There were no findings of steatohepatitis or cirrhosis to explain the occurrence of HCC, though the patient did have evidence of some macrovesicular steatosis on biopsy. While hemochromatosis is a well-recognized risk factor for HCC, this occurs almost exclusively in the setting of cirrhosis [11]. Some authors have proposed that iron toxicity, even in the absence of cirrhosis, may play a role in the pathogenesis of HCC [11]. Nevertheless, given the minimal amount of iron overload seen on our patient's biopsy, this is unlikely to have played a role in the development of HCC.

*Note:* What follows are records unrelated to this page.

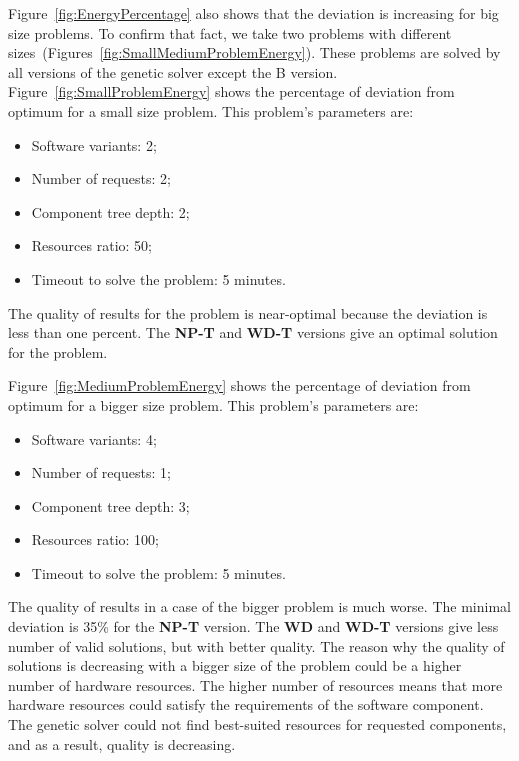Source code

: Figure~\ref{fig:EnergyPercentage} also shows that the deviation is increasing for big size problems. To confirm that fact, we take two problems with different sizes~(Figures~\ref{fig:SmallMediumProblemEnergy}). These problems are solved by all versions of the genetic solver except the B version. Figure~\ref{fig:SmallProblemEnergy} shows the percentage of deviation from optimum for a small size problem. This problem's parameters are:
\begin{itemize}
	\item Software variants: 2;
	\item Number of requests: 2;
	\item Component tree depth: 2;
	\item Resources ratio: 50;
	\item Timeout to solve the problem: 5 minutes.
\end{itemize}

The quality of results for the problem is near-optimal because the deviation is less than one percent. The \textbf{NP-T} and \textbf{WD-T} versions give an optimal solution for the problem.

Figure~\ref{fig:MediumProblemEnergy} shows the percentage of deviation from optimum for a bigger size problem. This problem's parameters are:
\begin{itemize}
	\item Software variants: 4;
	\item Number of requests: 1;
	\item Component tree depth: 3;
	\item Resources ratio: 100;
	\item Timeout to solve the problem: 5 minutes.
\end{itemize}


The quality of results in a case of the bigger problem is much worse. The minimal deviation is 35\% for the \textbf{NP-T} version. The \textbf{WD} and \textbf{WD-T} versions give less number of valid solutions, but with better quality. The reason why the quality of solutions is decreasing with a bigger size of the problem could be a higher number of hardware resources. The higher number of resources means that more hardware resources could satisfy the requirements of the software component. The genetic solver could not find best-suited resources for requested components, and as a result, quality is decreasing.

Although the biopsy of the liver mass showed HCC, the surgical specimen did not reveal any neoplasia. This is only the third reported case of biopsy-proven HCC with complete histologic spontaneous regression [12, 13], though cases of partial or complete regression based on diagnostic imaging have also been reported. Spontaneous regression of cancer is a rare phenomenon that has been a source of discussion for over 50 years [6]. According to a recent systematic review, the rate of partial spontaneous regression of HCC (defined as radiologic decrease of > 50% in diameter) was 0.406%, and a spontaneous decrease in diameter > 25% occurred at a rate of 2.320% [14]. The precise mechanism of regression remains unclear. Tumor hypoxia by interruption of blood supply to the tumor and systemic inflammatory response via cytokine activation are two commonly proposed mechanisms to explain this phenomenon. Other theories include withdrawal of etiologic agents such as alcohol, as well as possible immunologic pathways [15]. In our case, the withdrawal of azathioprine may have played a role both by elimination of a causal agent and also possibly by promoting a heightened immune response. Other possibilities include the liver biopsy itself since it is well established that operative trauma, including biopsy, has been linked to spontaneous regression [6].

Conclusion

If discovered early, HCC in the setting of CD may be curable. The pathogenesis of HCC in such patients remains largely unknown, as does the role of azathioprine despite being linked in various case reports. Future research may uncover further risk factors in the development of HCC in patients with CD. Another important question is whether or not immediate azathioprine cessation is beneficial in the treatment of HCC in such patients, and whether closer monitoring of drug levels can prevent potential complications including malignancy or infection. While blood work including liver enzymes is routine in the management of patients with CD, regular imaging is not part of standard practice. As such, early imaging should be strongly considered in patients with CD who present with abnormal liver enzymes or symptoms consistent with liver disease. Heightened awareness may be indicated in patients treated with azathioprine or other immunosuppressants, especially in patients with elevated drug levels.

Statement of Ethics

The patient provided informed consent for publication of this case report. No identifying information or images have been included in this manuscript.

Disclosure Statement

All authors declare no conflicts of interests in the publication of this paper.